▶ **Entries shown**
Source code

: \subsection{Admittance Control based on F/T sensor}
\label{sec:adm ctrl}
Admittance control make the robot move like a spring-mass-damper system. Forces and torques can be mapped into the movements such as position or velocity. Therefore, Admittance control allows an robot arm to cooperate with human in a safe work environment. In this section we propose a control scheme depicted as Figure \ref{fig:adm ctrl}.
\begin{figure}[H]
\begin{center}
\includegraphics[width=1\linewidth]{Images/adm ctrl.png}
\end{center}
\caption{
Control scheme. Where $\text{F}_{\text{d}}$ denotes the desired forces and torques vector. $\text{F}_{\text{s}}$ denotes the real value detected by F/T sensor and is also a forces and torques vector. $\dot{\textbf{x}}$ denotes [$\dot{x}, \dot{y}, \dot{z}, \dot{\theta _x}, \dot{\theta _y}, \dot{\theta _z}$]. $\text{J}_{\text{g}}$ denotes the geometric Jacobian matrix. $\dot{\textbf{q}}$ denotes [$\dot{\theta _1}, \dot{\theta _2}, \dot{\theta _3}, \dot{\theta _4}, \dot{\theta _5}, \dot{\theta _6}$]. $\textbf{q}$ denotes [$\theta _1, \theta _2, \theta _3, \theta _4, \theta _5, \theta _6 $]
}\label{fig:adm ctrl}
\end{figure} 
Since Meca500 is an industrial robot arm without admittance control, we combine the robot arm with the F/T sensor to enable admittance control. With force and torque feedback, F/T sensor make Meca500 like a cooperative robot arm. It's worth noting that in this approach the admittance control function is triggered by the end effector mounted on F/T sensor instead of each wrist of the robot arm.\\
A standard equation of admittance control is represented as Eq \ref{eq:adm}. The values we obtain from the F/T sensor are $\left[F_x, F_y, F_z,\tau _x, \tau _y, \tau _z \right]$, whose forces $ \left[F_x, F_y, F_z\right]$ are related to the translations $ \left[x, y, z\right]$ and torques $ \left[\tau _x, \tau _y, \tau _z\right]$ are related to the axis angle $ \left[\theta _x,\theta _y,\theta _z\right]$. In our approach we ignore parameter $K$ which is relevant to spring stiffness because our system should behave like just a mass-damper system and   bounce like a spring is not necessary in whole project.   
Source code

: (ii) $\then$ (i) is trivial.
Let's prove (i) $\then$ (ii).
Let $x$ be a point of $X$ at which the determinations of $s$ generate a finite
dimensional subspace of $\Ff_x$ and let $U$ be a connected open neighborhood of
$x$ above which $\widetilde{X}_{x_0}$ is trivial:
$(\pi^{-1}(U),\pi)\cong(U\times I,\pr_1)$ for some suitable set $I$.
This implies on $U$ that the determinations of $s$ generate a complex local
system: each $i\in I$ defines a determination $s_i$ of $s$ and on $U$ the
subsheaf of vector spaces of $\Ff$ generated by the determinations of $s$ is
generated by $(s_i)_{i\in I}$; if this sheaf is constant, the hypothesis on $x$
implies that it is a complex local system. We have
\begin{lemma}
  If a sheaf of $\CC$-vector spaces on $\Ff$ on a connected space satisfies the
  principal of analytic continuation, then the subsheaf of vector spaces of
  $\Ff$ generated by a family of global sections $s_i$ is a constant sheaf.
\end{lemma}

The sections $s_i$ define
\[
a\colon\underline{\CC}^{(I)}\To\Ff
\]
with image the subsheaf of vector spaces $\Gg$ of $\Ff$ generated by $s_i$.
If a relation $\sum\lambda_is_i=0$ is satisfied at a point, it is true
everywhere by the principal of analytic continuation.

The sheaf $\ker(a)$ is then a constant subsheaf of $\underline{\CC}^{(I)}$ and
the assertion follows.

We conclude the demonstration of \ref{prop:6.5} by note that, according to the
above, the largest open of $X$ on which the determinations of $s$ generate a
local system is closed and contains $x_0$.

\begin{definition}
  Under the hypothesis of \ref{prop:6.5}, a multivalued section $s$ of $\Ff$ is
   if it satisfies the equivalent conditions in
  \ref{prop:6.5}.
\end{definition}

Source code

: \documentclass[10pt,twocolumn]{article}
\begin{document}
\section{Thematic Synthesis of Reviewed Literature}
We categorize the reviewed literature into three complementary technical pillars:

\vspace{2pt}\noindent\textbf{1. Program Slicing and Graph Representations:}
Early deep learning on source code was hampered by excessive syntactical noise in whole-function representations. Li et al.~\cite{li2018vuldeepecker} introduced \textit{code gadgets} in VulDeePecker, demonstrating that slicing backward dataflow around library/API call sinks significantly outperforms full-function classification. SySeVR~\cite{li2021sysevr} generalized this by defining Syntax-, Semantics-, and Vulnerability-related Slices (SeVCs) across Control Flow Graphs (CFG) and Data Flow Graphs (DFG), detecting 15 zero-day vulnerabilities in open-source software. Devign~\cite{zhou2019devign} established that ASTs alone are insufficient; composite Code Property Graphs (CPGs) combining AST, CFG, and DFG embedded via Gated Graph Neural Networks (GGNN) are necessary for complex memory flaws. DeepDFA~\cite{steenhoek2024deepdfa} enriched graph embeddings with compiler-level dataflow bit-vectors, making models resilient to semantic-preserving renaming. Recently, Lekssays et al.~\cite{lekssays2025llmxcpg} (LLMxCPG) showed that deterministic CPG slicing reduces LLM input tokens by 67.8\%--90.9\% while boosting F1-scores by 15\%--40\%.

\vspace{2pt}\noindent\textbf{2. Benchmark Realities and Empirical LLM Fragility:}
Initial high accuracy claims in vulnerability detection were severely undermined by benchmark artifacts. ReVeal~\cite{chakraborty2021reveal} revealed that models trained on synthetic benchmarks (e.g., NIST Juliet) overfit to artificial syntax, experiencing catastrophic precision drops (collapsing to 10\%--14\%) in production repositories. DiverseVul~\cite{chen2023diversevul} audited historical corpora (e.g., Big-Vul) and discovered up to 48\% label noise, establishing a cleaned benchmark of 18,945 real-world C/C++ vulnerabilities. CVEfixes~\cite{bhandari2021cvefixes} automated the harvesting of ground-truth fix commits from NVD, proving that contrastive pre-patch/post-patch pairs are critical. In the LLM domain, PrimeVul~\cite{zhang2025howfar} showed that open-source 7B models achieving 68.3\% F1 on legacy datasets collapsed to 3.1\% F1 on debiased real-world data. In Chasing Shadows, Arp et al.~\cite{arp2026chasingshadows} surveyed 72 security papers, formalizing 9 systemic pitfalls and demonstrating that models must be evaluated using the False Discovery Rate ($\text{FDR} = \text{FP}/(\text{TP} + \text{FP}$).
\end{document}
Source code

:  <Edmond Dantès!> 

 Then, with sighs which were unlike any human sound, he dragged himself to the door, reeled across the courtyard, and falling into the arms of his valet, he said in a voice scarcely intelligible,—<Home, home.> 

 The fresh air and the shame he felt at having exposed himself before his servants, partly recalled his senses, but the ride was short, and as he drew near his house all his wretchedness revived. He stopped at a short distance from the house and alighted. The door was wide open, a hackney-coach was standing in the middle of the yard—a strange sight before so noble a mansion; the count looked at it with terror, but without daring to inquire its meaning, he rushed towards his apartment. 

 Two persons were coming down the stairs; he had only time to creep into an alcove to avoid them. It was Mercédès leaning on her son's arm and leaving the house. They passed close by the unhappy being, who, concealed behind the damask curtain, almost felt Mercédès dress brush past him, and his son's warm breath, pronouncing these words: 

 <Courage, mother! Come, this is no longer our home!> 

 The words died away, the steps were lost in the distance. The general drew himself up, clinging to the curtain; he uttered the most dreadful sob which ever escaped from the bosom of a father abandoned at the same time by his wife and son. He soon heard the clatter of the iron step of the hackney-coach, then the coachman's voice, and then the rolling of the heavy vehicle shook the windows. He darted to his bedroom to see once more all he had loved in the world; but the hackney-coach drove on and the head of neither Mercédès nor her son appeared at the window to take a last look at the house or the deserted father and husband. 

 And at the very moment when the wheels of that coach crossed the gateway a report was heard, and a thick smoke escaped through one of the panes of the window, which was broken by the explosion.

▶ **Exercise description**
Would you copy every line from the listing above that has the string "analytic" in it?

▶ **Output for this task**
  principal of analytic continuation, then the subsheaf of vector spaces of
everywhere by the principal of analytic continuation.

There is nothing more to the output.